[Dataset items]

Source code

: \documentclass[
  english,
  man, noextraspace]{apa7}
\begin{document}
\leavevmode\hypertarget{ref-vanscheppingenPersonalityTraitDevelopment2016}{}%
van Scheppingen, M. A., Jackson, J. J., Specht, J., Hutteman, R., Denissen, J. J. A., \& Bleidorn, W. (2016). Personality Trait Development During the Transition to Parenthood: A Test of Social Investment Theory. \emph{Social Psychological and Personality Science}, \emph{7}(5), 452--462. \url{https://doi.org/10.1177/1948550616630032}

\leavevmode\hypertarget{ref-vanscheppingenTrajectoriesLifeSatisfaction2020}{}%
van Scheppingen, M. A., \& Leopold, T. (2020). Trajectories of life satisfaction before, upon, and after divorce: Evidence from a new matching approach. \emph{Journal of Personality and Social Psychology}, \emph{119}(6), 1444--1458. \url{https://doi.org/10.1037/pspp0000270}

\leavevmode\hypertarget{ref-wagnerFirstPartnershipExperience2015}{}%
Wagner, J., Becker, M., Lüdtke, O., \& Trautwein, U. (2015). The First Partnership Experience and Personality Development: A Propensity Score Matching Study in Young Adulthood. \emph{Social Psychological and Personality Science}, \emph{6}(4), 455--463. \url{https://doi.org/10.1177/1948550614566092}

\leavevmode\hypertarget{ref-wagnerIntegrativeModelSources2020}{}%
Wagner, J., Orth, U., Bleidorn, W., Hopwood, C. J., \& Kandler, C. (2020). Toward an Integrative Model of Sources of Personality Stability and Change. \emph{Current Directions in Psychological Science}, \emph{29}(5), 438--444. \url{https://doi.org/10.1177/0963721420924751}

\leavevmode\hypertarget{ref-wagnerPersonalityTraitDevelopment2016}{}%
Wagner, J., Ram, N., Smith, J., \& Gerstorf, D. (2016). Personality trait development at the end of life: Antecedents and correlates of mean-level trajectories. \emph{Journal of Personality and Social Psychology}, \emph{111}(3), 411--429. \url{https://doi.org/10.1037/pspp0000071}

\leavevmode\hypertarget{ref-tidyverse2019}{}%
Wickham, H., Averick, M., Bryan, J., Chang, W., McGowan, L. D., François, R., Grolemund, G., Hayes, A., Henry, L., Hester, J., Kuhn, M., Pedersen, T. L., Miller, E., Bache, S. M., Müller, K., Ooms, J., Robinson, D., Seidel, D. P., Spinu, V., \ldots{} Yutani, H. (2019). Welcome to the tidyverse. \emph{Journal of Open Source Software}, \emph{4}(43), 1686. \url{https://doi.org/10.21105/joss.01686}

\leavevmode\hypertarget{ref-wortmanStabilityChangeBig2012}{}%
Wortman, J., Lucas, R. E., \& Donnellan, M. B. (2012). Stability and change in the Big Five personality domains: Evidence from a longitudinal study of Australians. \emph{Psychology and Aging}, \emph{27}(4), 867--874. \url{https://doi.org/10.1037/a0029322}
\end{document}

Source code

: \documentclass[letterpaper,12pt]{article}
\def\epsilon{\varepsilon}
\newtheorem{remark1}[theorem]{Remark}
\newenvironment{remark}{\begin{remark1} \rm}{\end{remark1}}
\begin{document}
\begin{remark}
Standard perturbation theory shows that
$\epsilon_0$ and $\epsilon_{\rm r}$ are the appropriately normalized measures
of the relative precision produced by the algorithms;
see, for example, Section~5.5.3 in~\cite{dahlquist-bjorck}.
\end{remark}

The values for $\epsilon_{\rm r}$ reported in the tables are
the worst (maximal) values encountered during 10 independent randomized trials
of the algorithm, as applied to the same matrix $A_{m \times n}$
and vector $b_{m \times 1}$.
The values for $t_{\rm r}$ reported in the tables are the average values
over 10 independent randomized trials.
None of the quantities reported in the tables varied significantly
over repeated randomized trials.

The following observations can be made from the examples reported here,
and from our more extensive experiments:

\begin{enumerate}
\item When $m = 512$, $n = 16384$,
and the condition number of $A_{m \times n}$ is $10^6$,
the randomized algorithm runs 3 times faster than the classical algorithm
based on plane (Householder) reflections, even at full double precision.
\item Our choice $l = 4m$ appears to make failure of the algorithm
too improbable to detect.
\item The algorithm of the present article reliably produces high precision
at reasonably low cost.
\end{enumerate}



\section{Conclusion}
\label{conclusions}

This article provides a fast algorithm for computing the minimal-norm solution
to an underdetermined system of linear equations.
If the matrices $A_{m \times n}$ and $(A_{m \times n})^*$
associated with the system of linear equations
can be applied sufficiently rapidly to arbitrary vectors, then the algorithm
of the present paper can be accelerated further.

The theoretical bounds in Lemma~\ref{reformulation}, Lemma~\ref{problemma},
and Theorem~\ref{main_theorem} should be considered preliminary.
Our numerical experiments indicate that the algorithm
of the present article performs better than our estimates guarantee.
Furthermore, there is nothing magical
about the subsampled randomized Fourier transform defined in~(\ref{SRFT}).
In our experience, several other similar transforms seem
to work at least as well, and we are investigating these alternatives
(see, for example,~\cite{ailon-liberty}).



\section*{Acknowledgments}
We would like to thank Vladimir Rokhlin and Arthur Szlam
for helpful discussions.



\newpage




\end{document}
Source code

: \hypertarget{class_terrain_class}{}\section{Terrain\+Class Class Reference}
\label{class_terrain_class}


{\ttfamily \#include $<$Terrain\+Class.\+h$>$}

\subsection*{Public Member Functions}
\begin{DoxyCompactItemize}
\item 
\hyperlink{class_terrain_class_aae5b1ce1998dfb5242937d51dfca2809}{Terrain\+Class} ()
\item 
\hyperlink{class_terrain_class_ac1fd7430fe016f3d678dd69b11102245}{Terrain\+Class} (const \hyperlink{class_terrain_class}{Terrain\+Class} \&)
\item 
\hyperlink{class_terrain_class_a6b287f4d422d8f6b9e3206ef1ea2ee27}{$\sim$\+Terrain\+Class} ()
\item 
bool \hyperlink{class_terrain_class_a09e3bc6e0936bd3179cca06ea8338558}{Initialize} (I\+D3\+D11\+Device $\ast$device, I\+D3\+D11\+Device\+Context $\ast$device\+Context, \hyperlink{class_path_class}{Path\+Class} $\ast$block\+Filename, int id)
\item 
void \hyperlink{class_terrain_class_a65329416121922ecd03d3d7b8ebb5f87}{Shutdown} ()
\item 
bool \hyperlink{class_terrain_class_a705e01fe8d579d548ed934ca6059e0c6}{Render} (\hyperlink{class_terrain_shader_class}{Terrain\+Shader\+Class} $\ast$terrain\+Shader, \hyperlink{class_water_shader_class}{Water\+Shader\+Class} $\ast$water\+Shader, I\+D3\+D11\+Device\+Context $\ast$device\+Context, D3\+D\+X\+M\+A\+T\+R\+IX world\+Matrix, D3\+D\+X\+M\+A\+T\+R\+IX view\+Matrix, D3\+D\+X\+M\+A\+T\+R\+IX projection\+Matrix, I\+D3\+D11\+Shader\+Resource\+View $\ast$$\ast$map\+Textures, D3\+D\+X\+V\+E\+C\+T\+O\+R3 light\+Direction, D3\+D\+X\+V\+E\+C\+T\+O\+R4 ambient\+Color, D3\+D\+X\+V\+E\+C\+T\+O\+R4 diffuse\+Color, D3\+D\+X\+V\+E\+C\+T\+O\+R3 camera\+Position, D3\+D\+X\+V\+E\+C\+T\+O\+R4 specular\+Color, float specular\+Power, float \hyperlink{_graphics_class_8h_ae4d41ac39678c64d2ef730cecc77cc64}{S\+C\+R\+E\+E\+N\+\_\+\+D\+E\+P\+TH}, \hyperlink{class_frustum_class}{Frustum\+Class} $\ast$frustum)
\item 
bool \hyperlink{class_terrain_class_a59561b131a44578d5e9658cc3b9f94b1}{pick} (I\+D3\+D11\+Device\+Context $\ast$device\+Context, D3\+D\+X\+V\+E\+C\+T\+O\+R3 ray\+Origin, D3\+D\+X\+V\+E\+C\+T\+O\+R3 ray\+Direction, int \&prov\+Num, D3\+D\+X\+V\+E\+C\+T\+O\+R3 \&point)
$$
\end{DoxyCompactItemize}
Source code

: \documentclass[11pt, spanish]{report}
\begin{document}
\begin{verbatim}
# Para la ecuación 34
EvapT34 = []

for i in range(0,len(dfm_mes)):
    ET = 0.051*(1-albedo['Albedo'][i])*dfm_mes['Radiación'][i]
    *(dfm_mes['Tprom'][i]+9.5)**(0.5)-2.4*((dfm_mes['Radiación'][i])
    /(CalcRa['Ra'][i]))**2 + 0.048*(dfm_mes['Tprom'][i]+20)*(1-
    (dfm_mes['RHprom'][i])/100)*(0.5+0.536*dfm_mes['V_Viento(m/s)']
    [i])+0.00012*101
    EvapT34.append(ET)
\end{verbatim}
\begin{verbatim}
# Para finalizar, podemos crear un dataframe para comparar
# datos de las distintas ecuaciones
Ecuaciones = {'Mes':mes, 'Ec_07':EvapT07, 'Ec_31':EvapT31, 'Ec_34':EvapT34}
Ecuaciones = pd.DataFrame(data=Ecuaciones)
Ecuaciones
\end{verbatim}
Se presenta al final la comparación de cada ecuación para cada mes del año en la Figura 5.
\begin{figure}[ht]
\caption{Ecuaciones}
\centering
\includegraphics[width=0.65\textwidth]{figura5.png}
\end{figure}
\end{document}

• Instructions to follow
Print exactly the lines from the one containing "[i])+0.00012*101" through the last line of the records above, both included.

• Task solution
    [i])+0.00012*101
    EvapT34.append(ET)
\end{verbatim}
\begin{verbatim}
# Para finalizar, podemos crear un dataframe para comparar
# datos de las distintas ecuaciones
Ecuaciones = {'Mes':mes, 'Ec_07':EvapT07, 'Ec_31':EvapT31, 'Ec_34':EvapT34}
Ecuaciones = pd.DataFrame(data=Ecuaciones)
Ecuaciones
\end{verbatim}
Se presenta al final la comparación de cada ecuación para cada mes del año en la Figura 5.
\begin{figure}[ht]
\caption{Ecuaciones}
\centering
\includegraphics[width=0.65\textwidth]{figura5.png}
\end{figure}
\end{document}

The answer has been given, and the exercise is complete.